GOAL OF THE EXERCISE: Only the lines from the start of the data through the line containing "## Usage with arbitrary server" should be written out, exactly as they are, with both ends included and the pictures left out.

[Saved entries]
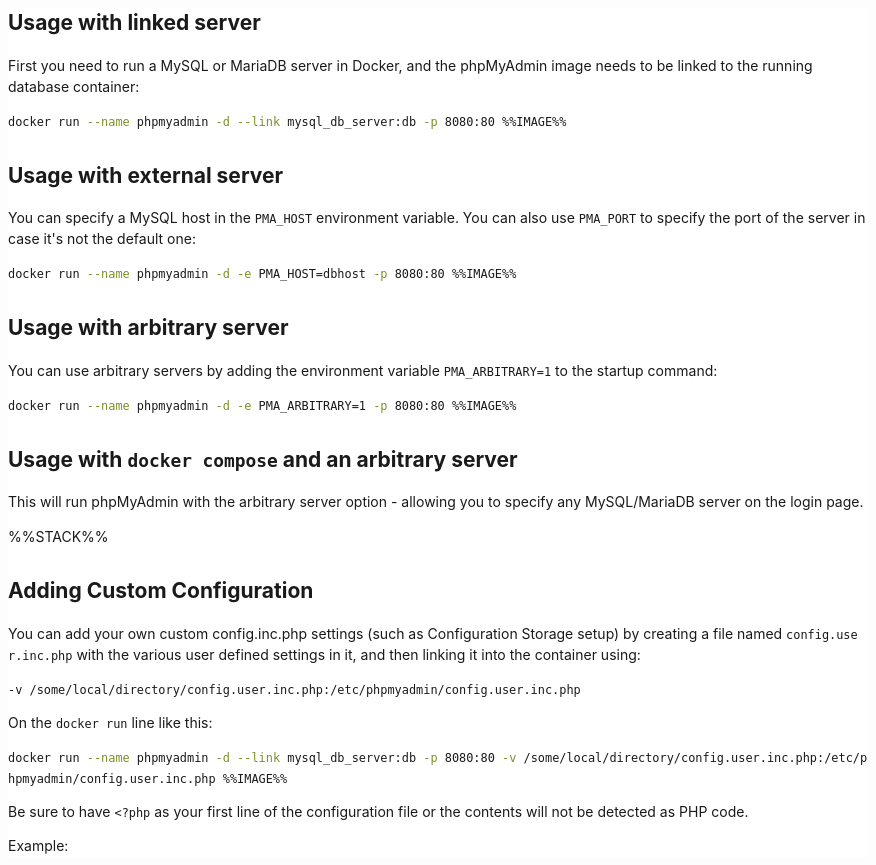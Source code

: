 ## Usage with linked server

First you need to run a MySQL or MariaDB server in Docker, and the phpMyAdmin image needs to be linked to the running database container:

```sh
docker run --name phpmyadmin -d --link mysql_db_server:db -p 8080:80 %%IMAGE%%
```

## Usage with external server

You can specify a MySQL host in the `PMA_HOST` environment variable. You can also use `PMA_PORT` to specify the port of the server in case it's not the default one:

```sh
docker run --name phpmyadmin -d -e PMA_HOST=dbhost -p 8080:80 %%IMAGE%%
```

## Usage with arbitrary server

You can use arbitrary servers by adding the environment variable `PMA_ARBITRARY=1` to the startup command:

```sh
docker run --name phpmyadmin -d -e PMA_ARBITRARY=1 -p 8080:80 %%IMAGE%%
```

## Usage with `docker compose` and an arbitrary server

This will run phpMyAdmin with the arbitrary server option - allowing you to specify any MySQL/MariaDB server on the login page.

%%STACK%%

## Adding Custom Configuration

You can add your own custom config.inc.php settings (such as Configuration Storage setup) by creating a file named `config.user.inc.php` with the various user defined settings in it, and then linking it into the container using:

```sh
-v /some/local/directory/config.user.inc.php:/etc/phpmyadmin/config.user.inc.php
```

On the `docker run` line like this:

```sh
docker run --name phpmyadmin -d --link mysql_db_server:db -p 8080:80 -v /some/local/directory/config.user.inc.php:/etc/phpmyadmin/config.user.inc.php %%IMAGE%%
```

Be sure to have `<?php` as your first line of the configuration file or the contents will not be detected as PHP code.

Example:
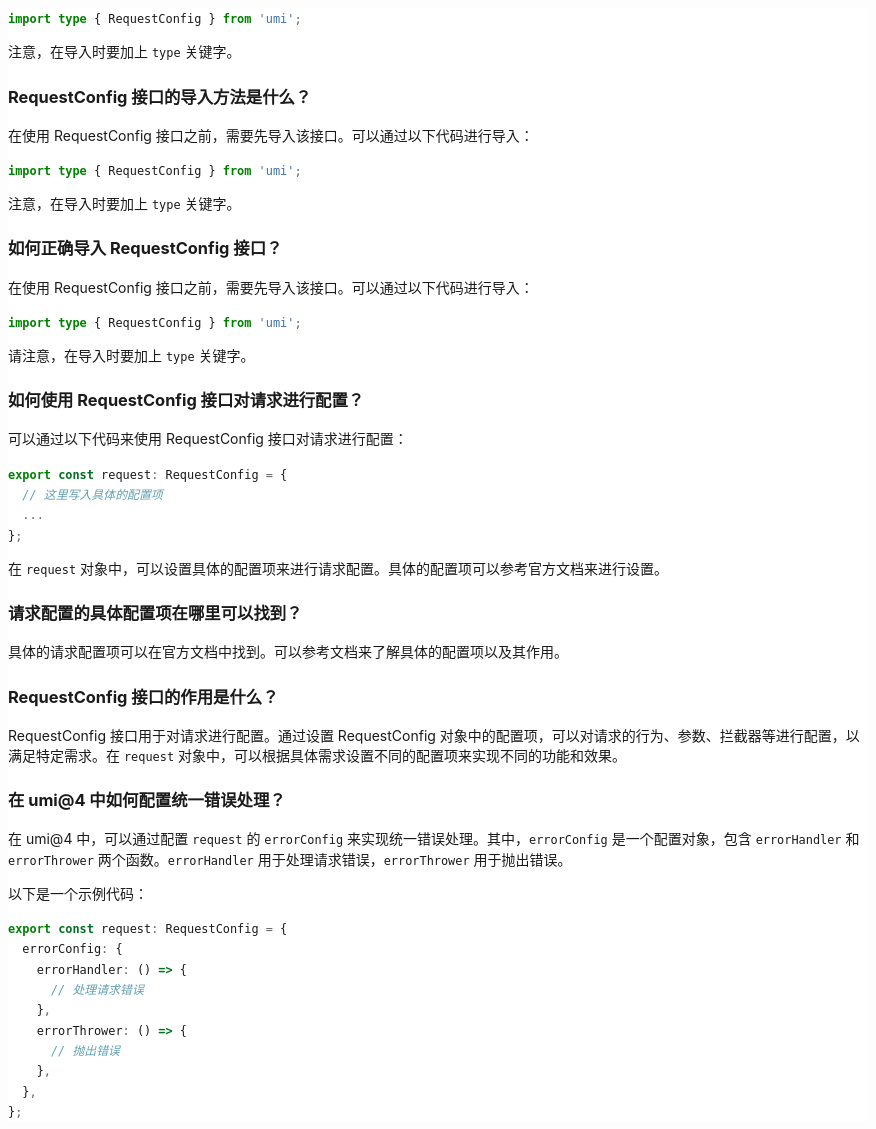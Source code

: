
 ```typescript
import type { RequestConfig } from 'umi';
```

注意，在导入时要加上 `type` 关键字。

### RequestConfig 接口的导入方法是什么？
在使用 RequestConfig 接口之前，需要先导入该接口。可以通过以下代码进行导入：

```typescript
import type { RequestConfig } from 'umi';
```

注意，在导入时要加上 `type` 关键字。

### 如何正确导入 RequestConfig 接口？
在使用 RequestConfig 接口之前，需要先导入该接口。可以通过以下代码进行导入：

```typescript
import type { RequestConfig } from 'umi';
```

请注意，在导入时要加上 `type` 关键字。

### 如何使用 RequestConfig 接口对请求进行配置？

可以通过以下代码来使用 RequestConfig 接口对请求进行配置：

```typescript
export const request: RequestConfig = {
  // 这里写入具体的配置项
  ...
};
```

在 `request` 对象中，可以设置具体的配置项来进行请求配置。具体的配置项可以参考官方文档来进行设置。

### 请求配置的具体配置项在哪里可以找到？

具体的请求配置项可以在官方文档中找到。可以参考文档来了解具体的配置项以及其作用。

### RequestConfig 接口的作用是什么？

RequestConfig 接口用于对请求进行配置。通过设置 RequestConfig 对象中的配置项，可以对请求的行为、参数、拦截器等进行配置，以满足特定需求。在 `request` 对象中，可以根据具体需求设置不同的配置项来实现不同的功能和效果。

### 在 umi@4 中如何配置统一错误处理？

在 umi@4 中，可以通过配置 `request` 的 `errorConfig` 来实现统一错误处理。其中，`errorConfig` 是一个配置对象，包含 `errorHandler` 和 `errorThrower` 两个函数。`errorHandler` 用于处理请求错误，`errorThrower` 用于抛出错误。

以下是一个示例代码：

```ts
export const request: RequestConfig = {
  errorConfig: {
    errorHandler: () => {
      // 处理请求错误
    },
    errorThrower: () => {
      // 抛出错误
    },
  },
};
```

THE ANSWER:
Source code

: ## Usage with linked server

First you need to run a MySQL or MariaDB server in Docker, and the phpMyAdmin image needs to be linked to the running database container:

```sh
docker run --name phpmyadmin -d --link mysql_db_server:db -p 8080:80 %%IMAGE%%
```

## Usage with external server

You can specify a MySQL host in the `PMA_HOST` environment variable. You can also use `PMA_PORT` to specify the port of the server in case it's not the default one:

```sh
docker run --name phpmyadmin -d -e PMA_HOST=dbhost -p 8080:80 %%IMAGE%%
```

## Usage with arbitrary server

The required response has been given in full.